MEN want and expect many things from women. Men’s needs and wants have had several facelifts over the years, but it seems these seven traits remain rather constant in their list, although the order of importance might be different for each individual.

1. Express love

Of course ! But even in these enlightened days, far too many women, once they become wives, think that if they are good providers, good company and good mothers, that will suffice.
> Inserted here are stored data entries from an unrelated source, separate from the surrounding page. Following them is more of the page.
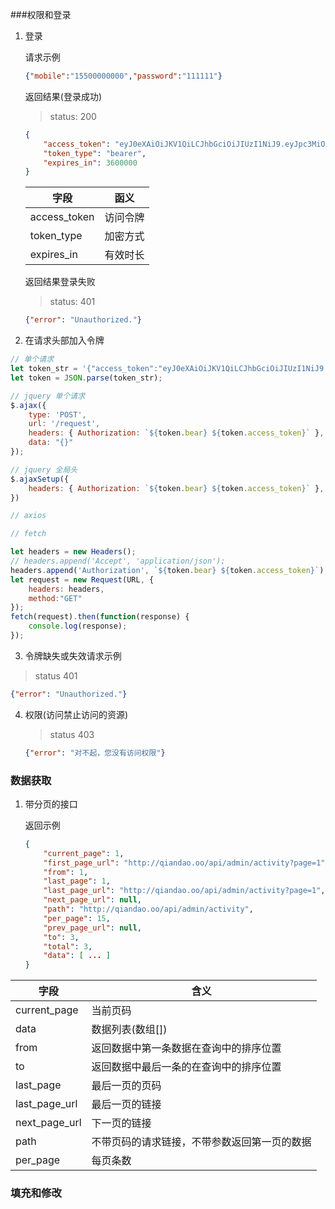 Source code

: ###权限和登录

1. 登录

   请求示例

   ```json
   {"mobile":"15500000000","password":"111111"}
   ```

   

   返回结果(登录成功)

   > status: 200

   ```json
   {
       "access_token": "eyJ0eXAiOiJKV1QiLCJhbGciOiJIUzI1NiJ9.eyJpc3MiOiJodHRwOlwvXC9xaWFuZGFvLm9vXC9hcGlcL2FkbWluXC9sb2dpbiIsImlhdCI6MTUyNTUwNDA3MywiZXhwIjoxNTI5MTA0MDczLCJuYmYiOjE1MjU1MDQwNzMsImp0aSI6ImNMQzdXOUpFeUhMYUNCR1ciLCJzdWIiOjEsInBydiI6ImIyN2JlZTIzYmFmNTQyOWY1YjlhMjE2OTZmZGUwM2MyNzcwNDRlYTUifQ.Zcj-dPU-APsqUJSrEwbalTTI9SqeiJyuKkM2xWETBBg",
       "token_type": "bearer",
       "expires_in": 3600000
   }
   ```

   | 字段         | 函义     |
   | ------------ | -------- |
   | access_token | 访问令牌 |
   | token_type   | 加密方式 |
   | expires_in   | 有效时长 |

   返回结果登录失败

   > status: 401

   ```json
   {"error": "Unauthorized."}
   ```

2.  在请求头部加入令牌

   ```javascript
   // 单个请求
   let token_str = '{"access_token":"eyJ0eXAiOiJKV1QiLCJhbGciOiJIUzI1NiJ9.eyJpc3MiOiJodHRwOlwvXC9xaWFuZGFvLm9vXC9hcGlcL2FkbWluXC9sb2dpbiIsImlhdCI6MTUyNTUwNDA3MywiZXhwIjoxNTI5MTA0MDczLCJuYmYiOjE1MjU1MDQwNzMsImp0aSI6ImNMQzdXOUpFeUhMYUNCR1ciLCJzdWIiOjEsInBydiI6ImIyN2JlZTIzYmFmNTQyOWY1YjlhMjE2OTZmZGUwM2MyNzcwNDRlYTUifQ.Zcj-dPU-APsqUJSrEwbalTTI9SqeiJyuKkM2xWETBBg","token_type": "bearer","expires_in": 3600000}';
   let token = JSON.parse(token_str);
   
   // jquery 单个请求
   $.ajax({
       type: 'POST',
       url: '/request',
       headers: { Authorization: `${token.bear} ${token.access_token}` },
       data: "{}"
   });
   
   // jquery 全局头
   $.ajaxSetup({
       headers: { Authorization: `${token.bear} ${token.access_token}` },
   })
   
   // axios
   
   // fetch
   
   let headers = new Headers();
   // headers.append('Accept', 'application/json'); 
   headers.append('Authorization', `${token.bear} ${token.access_token}`); 
   let request = new Request(URL, {
       headers: headers,
       method:"GET"
   });
   fetch(request).then(function(response) { 
       console.log(response);
   });
   
   ```

3.  令牌缺失或失效请求示例

   > status 401

   ```json
   {"error": "Unauthorized."}
   ```

   

4. 权限(访问禁止访问的资源)

   > status 403

   ```json
   {"error": "对不起，您没有访问权限"}
   ```

   

   


### 数据获取

1. 带分页的接口

   返回示例

   ```json
   {
       "current_page": 1,
       "first_page_url": "http://qiandao.oo/api/admin/activity?page=1",
       "from": 1,
       "last_page": 1,
       "last_page_url": "http://qiandao.oo/api/admin/activity?page=1",
       "next_page_url": null,
       "path": "http://qiandao.oo/api/admin/activity",
       "per_page": 15,
       "prev_page_url": null,
       "to": 3,
       "total": 3,
       "data": [ ... ]
   }
   ```

| 字段          | 含义                                         |
| ------------- | -------------------------------------------- |
| current_page  | 当前页码                                     |
| data          | 数据列表(数组[])                             |
| from          | 返回数据中第一条数据在查询中的排序位置       |
| to            | 返回数据中最后一条的在查询中的排序位置       |
| last_page     | 最后一页的页码                               |
| last_page_url | 最后一页的链接                               |
| next_page_url | 下一页的链接                                 |
| path          | 不带页码的请求链接，不带参数返回第一页的数据 |
| per_page      | 每页条数                                     |



### 填充和修改

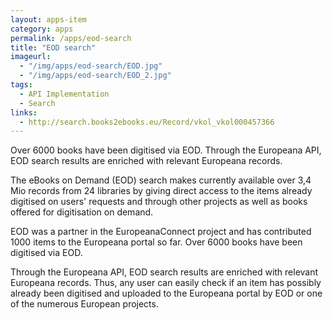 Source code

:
 ```yaml
---
layout: apps-item
category: apps
permalink: /apps/eod-search
title: "EOD search"
imageurl:
  - "/img/apps/eod-search/EOD.jpg"
  - "/img/apps/eod-search/EOD_2.jpg"
tags:
  - API Implementation
  - Search
links:
  - http://search.books2ebooks.eu/Record/vkol_vkol000457366
---
```


Over 6000 books have been digitised via EOD. Through the Europeana API, EOD search results are enriched with relevant Europeana records.

The eBooks on Demand (EOD) search makes currently available over 3,4 Mio records from 24 libraries by giving direct access to the items already digitised on users' requests and through other projects as well as books offered for digitisation on demand. 

EOD was a partner in the EuropeanaConnect project and has contributed 1000 items to the Europeana portal so far. Over 6000 books have been digitised via EOD. 

Through the Europeana API, EOD search results are enriched with relevant Europeana records. Thus, any user can easily check if an item has possibly already been digitised and uploaded to the Europeana portal by EOD or one of the numerous European projects.
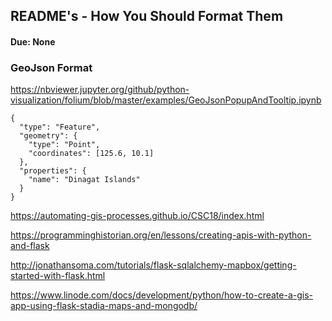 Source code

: ## README's - How You Should Format Them
#### Due: None

### GeoJson Format

https://nbviewer.jupyter.org/github/python-visualization/folium/blob/master/examples/GeoJsonPopupAndTooltip.ipynb

```
{
  "type": "Feature",
  "geometry": {
    "type": "Point",
    "coordinates": [125.6, 10.1]
  },
  "properties": {
    "name": "Dinagat Islands"
  }
}
```

https://automating-gis-processes.github.io/CSC18/index.html

https://programminghistorian.org/en/lessons/creating-apis-with-python-and-flask

http://jonathansoma.com/tutorials/flask-sqlalchemy-mapbox/getting-started-with-flask.html

https://www.linode.com/docs/development/python/how-to-create-a-gis-app-using-flask-stadia-maps-and-mongodb/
There’s still too much of the old Victorian feeling of "leave all that kind of thing to him." A real wife must possess in fullest measure that cardinal female virtue, of being loving of herself, and knowing how to express love.

2. Respond to his moods

Not only sexually, but in every other way as well. A man needs beyond almost all else a woman who will respond automatically to his mood or feeling. Not one who reacts with hauteur, indifference or, worst of all, snaps "Don’t be silly !"

3. Be amiable

Spinsters often miss out on congenial male company because, unlike wives, widows and divorcees, they have never learnt to be amiable towards men in the way men like. This can be quite a separate quality from the above two, and need never reach out so far. But unless a wife is an amiable person, her marriage is doomed forever.

4. Say no to bossiness

If there is one thing on this earth that 99 men out of 100 dislike intensely, it is a bossy woman. All right, one man in 100 needs such a wife, but the rest of us need one like a hole in the head. Usually, female bossiness goes with a loud and often harsh voice, a fierce facial expression, accusing eyes and an endless aggressiveness that must conceal in inner insecurity. But why, oh why play this hang-up out against the one man whom she is supposed to cherish and comfort? Nagging is, of course, a symptom of all this, although some women contrive to nag in an acidly carping way without trying to dominate. Perhaps they are the worst of all.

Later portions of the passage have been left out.